Por muito tempo o Flamengo não aparecia para mim nas cores rubro-negras. Durante parte da minha infância, o Flamengo era fruto da minha imaginação. Os jogadores não tinham rostos definidos, não eram negros, brancos ou pardos. Todos os chutes a gol pareciam perigosos demais. Respirar num momento desses seria como uma blasfêmia. Aprendi a amar o futebol pelas ondas do rádio. Ao mesmo tempo em que torcia fanaticamente pelo meu time, tinha que usar a imaginação para que o gol de placa fizesse algum sentido para mim. Eu tinha que recriar todo o cenário, os jogadores, a bola e dar vida ao lance. O rádio permitia que eu fosse um menino a brincar com a emoção, fazendo do meu modo.

As rádios Globo, Tupi e Nacional, do Rio, eram o meu contato com o mundo exterior, com o mundo da imaginação, com a magia. Não tínhamos televisão em casa. O que eu perdia não tendo as imagens aos meus olhos, ganhava criando um mundo que era todo meu, segundo a emoção que o rádio me ditava.

Transporto-me ao final dos anos 80. Eu, menino, de meus 8, 9 anos, ia passar as férias escolares em uma fazenda onde moravam tios e primas. Lá, entre brincadeiras de futebol com meu irmão, usando as laranjas do pomar da minha tia e as aventuras pela serra em companhia dos dois cães da fazenda, havia algo que me encantava profundamente: o rádio do meu tio, que era ligado à noite. Naquela época, em casa que não tinha televisão o rádio era o portal mágico para um mundo infinitamente mais interessante e cheio de possibilidades.

Era lá, apenas lá, que ouvíamos pela rádio Globo, o programa humorístico “A Turma da Maré Mansa”, que era apresentado por Antônio Luiz e contava no seu quadro com personagens que viriam a brilhar na televisão como a Velha Surda, Saraiva, Jacinto. Meus olhos de menino brilhavam quando ouvia as histórias impagáveis do Jacinto, que falava tremendo a voz e sempre se dava mal na sua empreitada de arrumar uma “marida”. Saraiva ficava nervoso e respondia com grosseria às perguntas óbvias: “pergunta idiota, tolerância zero”, dizia. Já a Velha Surda confundia as palavras que Apolônio lhe falava e acaba criando uma tremenda saia-justa.

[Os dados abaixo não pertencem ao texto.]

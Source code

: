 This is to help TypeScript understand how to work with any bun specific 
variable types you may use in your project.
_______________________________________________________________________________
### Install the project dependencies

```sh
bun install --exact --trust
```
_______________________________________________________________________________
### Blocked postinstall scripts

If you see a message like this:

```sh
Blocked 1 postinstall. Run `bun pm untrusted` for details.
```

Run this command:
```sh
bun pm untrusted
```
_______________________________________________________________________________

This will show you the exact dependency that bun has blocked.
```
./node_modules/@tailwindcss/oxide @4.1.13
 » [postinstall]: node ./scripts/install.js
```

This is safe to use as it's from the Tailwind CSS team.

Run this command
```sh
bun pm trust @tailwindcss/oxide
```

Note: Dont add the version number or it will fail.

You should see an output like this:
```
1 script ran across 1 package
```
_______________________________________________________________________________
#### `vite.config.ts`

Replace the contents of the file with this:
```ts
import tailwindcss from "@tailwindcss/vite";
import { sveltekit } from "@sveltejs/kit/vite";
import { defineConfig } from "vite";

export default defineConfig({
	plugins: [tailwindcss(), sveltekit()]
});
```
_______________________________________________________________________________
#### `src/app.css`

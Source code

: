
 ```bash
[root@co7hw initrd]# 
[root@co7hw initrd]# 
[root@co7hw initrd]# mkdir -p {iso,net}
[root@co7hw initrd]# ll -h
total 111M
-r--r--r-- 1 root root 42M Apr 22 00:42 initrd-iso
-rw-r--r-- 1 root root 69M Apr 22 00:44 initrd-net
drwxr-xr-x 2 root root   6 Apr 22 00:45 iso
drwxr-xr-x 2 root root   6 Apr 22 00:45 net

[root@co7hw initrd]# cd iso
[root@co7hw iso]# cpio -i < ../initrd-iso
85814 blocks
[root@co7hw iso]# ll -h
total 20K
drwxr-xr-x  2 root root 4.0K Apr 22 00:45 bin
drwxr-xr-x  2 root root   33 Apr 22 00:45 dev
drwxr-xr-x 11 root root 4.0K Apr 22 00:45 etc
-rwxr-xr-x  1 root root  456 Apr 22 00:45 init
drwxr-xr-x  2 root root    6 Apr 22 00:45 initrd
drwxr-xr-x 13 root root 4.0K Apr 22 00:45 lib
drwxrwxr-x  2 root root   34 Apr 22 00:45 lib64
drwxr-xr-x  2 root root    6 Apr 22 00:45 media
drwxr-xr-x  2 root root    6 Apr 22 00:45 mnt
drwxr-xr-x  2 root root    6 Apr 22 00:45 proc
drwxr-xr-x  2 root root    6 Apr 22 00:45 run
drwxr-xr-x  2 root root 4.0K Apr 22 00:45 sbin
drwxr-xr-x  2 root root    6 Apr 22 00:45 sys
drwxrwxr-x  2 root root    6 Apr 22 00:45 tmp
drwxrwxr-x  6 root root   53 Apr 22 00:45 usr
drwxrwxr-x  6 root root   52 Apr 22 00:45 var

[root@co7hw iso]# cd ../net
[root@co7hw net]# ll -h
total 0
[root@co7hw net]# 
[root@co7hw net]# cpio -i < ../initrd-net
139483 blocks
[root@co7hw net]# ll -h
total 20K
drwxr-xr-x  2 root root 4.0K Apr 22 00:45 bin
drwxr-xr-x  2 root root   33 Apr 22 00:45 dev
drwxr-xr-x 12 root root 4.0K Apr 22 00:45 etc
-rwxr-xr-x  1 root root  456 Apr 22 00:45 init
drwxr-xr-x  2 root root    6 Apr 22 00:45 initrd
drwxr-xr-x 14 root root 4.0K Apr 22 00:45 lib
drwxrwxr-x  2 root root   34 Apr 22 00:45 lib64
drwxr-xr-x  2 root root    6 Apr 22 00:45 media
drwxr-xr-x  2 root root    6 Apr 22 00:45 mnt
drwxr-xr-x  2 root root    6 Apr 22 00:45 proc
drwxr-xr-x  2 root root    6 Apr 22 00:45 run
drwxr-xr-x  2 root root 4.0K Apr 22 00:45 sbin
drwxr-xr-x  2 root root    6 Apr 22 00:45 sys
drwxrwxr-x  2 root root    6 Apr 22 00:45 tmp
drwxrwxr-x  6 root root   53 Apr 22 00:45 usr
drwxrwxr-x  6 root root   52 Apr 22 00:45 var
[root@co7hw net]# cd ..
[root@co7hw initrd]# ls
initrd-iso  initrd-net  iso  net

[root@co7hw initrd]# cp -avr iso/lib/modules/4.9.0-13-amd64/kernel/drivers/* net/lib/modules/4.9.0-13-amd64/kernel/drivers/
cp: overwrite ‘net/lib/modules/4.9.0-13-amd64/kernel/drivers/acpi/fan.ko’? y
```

Minha infância foi marcada pelo rádio. O que não me foi permitido ver não me foi impedido de imaginar. Se me foi castrada a visão dos olhos, sobrou-me a visão da criatividade, do pensamento. Sempre gostei de criar meu próprio teatro, meu mundo interno. Não poderia ter aliado mais fiel do que o rádio. Minha avó tinha um belo rádio, no qual ela ouvia as notícias locais e programas religiosos. Ela odiava futebol, segundo sua definição, uma obra do demônio. Mas às vezes permitia que, baixinho, eu ouvisse os jogos do Flamengo. Sentia-me como um garoto que recebe uma licença para encontrar seu amor secreto debaixo de um pé de goiaba. Mas como era zelosa com suas posses, vovó decidiu que o rádio dela era sagrado. Comprou um para mim. Até hoje foi um dos melhores presentes que já ganhei na vida. Como o Flamengo jogava bonito naquele rádio!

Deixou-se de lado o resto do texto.